> Records for this task:
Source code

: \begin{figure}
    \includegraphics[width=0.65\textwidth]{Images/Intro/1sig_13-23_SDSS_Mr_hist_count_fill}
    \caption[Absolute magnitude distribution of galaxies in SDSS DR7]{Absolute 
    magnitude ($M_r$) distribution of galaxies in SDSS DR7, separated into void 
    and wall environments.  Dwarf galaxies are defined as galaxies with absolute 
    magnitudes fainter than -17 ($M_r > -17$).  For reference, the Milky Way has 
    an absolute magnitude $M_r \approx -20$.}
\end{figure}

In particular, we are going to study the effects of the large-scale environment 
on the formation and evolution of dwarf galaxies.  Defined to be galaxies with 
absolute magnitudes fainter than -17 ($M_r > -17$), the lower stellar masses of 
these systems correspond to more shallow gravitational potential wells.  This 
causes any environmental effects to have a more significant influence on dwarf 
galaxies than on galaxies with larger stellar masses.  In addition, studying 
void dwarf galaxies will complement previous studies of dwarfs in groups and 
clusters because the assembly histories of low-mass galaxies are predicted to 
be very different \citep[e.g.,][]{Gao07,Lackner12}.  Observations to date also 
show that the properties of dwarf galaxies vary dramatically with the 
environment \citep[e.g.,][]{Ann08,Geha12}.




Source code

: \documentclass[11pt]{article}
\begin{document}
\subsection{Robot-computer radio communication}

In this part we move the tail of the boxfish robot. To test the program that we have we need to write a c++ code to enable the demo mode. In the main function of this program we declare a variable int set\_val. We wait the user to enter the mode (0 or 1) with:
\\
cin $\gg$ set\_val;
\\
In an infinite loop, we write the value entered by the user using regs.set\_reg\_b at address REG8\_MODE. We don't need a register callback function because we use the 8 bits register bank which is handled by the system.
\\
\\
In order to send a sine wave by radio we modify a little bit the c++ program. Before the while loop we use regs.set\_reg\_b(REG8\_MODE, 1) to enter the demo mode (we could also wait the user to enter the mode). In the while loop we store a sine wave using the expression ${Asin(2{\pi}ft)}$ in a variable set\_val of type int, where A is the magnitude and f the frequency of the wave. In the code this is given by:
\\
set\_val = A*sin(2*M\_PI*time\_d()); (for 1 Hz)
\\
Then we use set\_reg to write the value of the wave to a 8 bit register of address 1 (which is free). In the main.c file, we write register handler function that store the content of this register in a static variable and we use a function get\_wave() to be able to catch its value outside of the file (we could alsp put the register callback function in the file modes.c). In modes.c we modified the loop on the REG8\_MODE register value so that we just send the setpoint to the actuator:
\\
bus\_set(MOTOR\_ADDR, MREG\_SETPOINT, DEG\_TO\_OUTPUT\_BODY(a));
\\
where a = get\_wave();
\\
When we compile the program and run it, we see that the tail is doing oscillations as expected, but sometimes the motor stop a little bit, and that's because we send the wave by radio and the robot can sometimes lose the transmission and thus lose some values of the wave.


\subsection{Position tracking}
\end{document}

> What you are asked to do: If a line of the entries above includes the word "citep", count it; then state the total and nothing else.

> Response box: 2